2 When Shechem son of Hamor the Hivite, the ruler of that area, saw her, he took her and raped her. 3 His heart was drawn to Dinah daughter of Jacob; he loved the _young woman [parthenos]_ and spoke tenderly to her. 4 And Shechem said to his father Hamor, &#8220;Get me this girl as my wife.&#8221;



> So now we are to believe that the writers of the new Testament changed the writings of the Old Testament ?


Politics and religion are intertwined. I could sit here all day typing out examples of how and where the church changed the word of the God of Israel to fit their christological intent. I will give you three examples to suffice, although there are MANY more.

1) Psalm 22. The word translated into 'pierced' is 'ka'ari.' Ka'ari does not mean pierced, it means, "like a lion." If the word pierced is inserted the psalm appears to be foreshadowing the death of Jesus.

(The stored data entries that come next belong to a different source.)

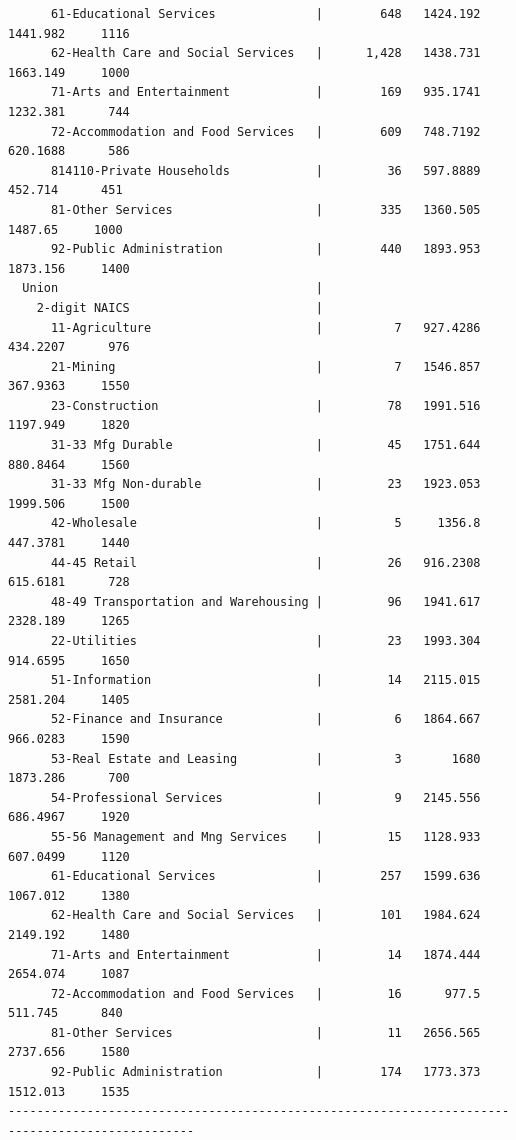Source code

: \documentclass[
]{book}
\begin{document}
\begin{verbatim}
      61-Educational Services              |        648   1424.192             1441.982     1116
      62-Health Care and Social Services   |      1,428   1438.731             1663.149     1000
      71-Arts and Entertainment            |        169   935.1741             1232.381      744
      72-Accommodation and Food Services   |        609   748.7192             620.1688      586
      814110-Private Households            |         36   597.8889              452.714      451
      81-Other Services                    |        335   1360.505              1487.65     1000
      92-Public Administration             |        440   1893.953             1873.156     1400
  Union                                    |                                                    
    2-digit NAICS                          |                                                    
      11-Agriculture                       |          7   927.4286             434.2207      976
      21-Mining                            |          7   1546.857             367.9363     1550
      23-Construction                      |         78   1991.516             1197.949     1820
      31-33 Mfg Durable                    |         45   1751.644             880.8464     1560
      31-33 Mfg Non-durable                |         23   1923.053             1999.506     1500
      42-Wholesale                         |          5     1356.8             447.3781     1440
      44-45 Retail                         |         26   916.2308             615.6181      728
      48-49 Transportation and Warehousing |         96   1941.617             2328.189     1265
      22-Utilities                         |         23   1993.304             914.6595     1650
      51-Information                       |         14   2115.015             2581.204     1405
      52-Finance and Insurance             |          6   1864.667             966.0283     1590
      53-Real Estate and Leasing           |          3       1680             1873.286      700
      54-Professional Services             |          9   2145.556             686.4967     1920
      55-56 Management and Mng Services    |         15   1128.933             607.0499     1120
      61-Educational Services              |        257   1599.636             1067.012     1380
      62-Health Care and Social Services   |        101   1984.624             2149.192     1480
      71-Arts and Entertainment            |         14   1874.444             2654.074     1087
      72-Accommodation and Food Services   |         16      977.5              511.745      840
      81-Other Services                    |         11   2656.565             2737.656     1580
      92-Public Administration             |        174   1773.373             1512.013     1535
------------------------------------------------------------------------------------------------
\end{verbatim}
\end{document}
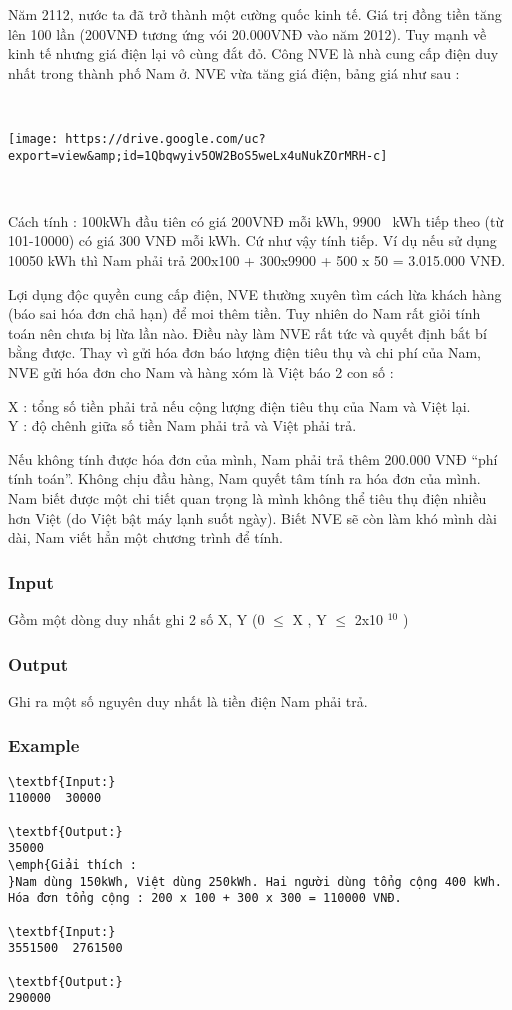 

Năm 2112, nước ta đã trở thành một cường quốc kinh tế. Giá trị đồng tiền tăng lên 100 lần (200VNĐ tương ứng vói 20.000VNĐ vào năm 2012). Tuy mạnh về kinh tế nhưng giá điện lại vô cùng đắt đỏ. Công NVE là nhà cung cấp điện duy nhất trong thành phố Nam ở. NVE vừa tăng giá điện, bảng giá như sau :

 


\texttt{[image: https://drive.google.com/uc?export=view\&amp;id=1Qbqwyiv5OW2BoS5weLx4uNukZOrMRH-c]}

 

Cách tính : 100kWh đầu tiên có giá 200VNĐ mỗi kWh, 9900  kWh tiếp theo (từ 101-10000) có giá 300 VNĐ mỗi kWh. Cứ như vậy tính tiếp. Ví dụ nếu sử dụng 10050 kWh thì Nam phải trả 200x100 + 300x9900 + 500 x 50 = 3.015.000 VNĐ.

Lợi dụng độc quyền cung cấp điện, NVE thường xuyên tìm cách lừa khách hàng (báo sai hóa đơn chả hạn) để moi thêm tiền. Tuy nhiên do Nam rất giỏi tính toán nên chưa bị lừa lần nào. Điều này làm NVE rất tức và quyết định bắt bí bằng được. Thay vì gửi hóa đơn báo lượng điện tiêu thụ và chi phí của Nam, NVE gửi hóa đơn cho Nam và hàng xóm là Việt báo 2 con số :

X : tổng số tiền phải trả nếu cộng lượng điện tiêu thụ của Nam và Việt lại.
\\Y : độ chênh giữa số tiền Nam phải trả và Việt phải trả.

Nếu không tính được hóa đơn của mình, Nam phải trả thêm 200.000 VNĐ “phí tính toán”. Không chịu đầu hàng, Nam quyết tâm tính ra hóa đơn của mình. Nam biết được một chi tiết quan trọng là mình không thể tiêu thụ điện nhiều hơn Việt (do Việt bật máy lạnh suốt ngày). Biết NVE sẽ còn làm khó mình dài dài, Nam viết hẳn một chương trình để tính.

\subsubsection{Input}

Gồm một dòng duy nhất ghi 2 số X, Y (0  $\le$  X , Y $\le$  2x10 $^ 10 $ )

\subsubsection{Output}

Ghi ra một số nguyên duy nhất là tiền điện Nam phải trả.

\subsubsection{Example}
\begin{verbatim}
\textbf{Input:}
110000  30000

\textbf{Output:}
35000
\emph{Giải thích : 
}Nam dùng 150kWh, Việt dùng 250kWh. Hai người dùng tổng cộng 400 kWh. 
Hóa đơn tổng cộng : 200 x 100 + 300 x 300 = 110000 VNĐ.

\textbf{Input:}
3551500  2761500

\textbf{Output:}
290000

\end{verbatim}

\emph{ }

If read in the original language of Hebrew, the word ka'ari (like a lion) keeps with the theme of King David's psalms where he often, and many times in different psalms, calls out to God to save him from his enemies whom he likens to "dogs and lions that surround him and are at his hands and feet." In EVERY other place where this word ka'ari appears the church translates it correctly as "like a lion" (Isaiah 38:13 for example)-- ONLY in the 22 Psalm that makes claims to foreshadowing the death of Jesus is this word translated as "pierced." WHY? 

2) Isaiah 53: This chapter is the continuation of the previous Servant Songs which are quite clearly referring the Israel/Jacob/the Jewish people as God's servant. Israel (in the national singular) and Jacob (as individual) are constantly referred to as God's servant--they are also referred to as God's wife (singular) and children (plural). In Isaiah 53, the church changed the word of the God of Israel when they replaced the word "them" and the word "deaths" with the word "Him" and the word "death" to meet thier christological means to an end. The Servant of the God of Israel are not the Jews that screw up constantly, abandoning Torah and God. The "suffering" servant in this song is the "Righteous Remnant" of Israel--the small number of Jews who keep God's Torah thereby playing a part in the ushering in of the age of peace from which we will all benefit. This is why the "kings of nations" are so astonished at what they are finding out in this song, and this is what is meant by the suffering servant "bearing the sins" of the gentile nations. Not that the Jews *take away sins* but that they have been the whipping post of the nations, oppressed and afflicted. Have they not? Holocaust anyone???

Here is what the verse in question says in the english KJV:
*
Isaiah 53 KJV*

8 He was taken from prison and from judgment; and who shall declare His generation? For He was cut off out of the land of the living; _for the transgression of My people was *He* stricken_.
9 And He made His grave with the wicked, and with the rich in _His *death*_, because He had done no violence, neither was any deceit in His mouth.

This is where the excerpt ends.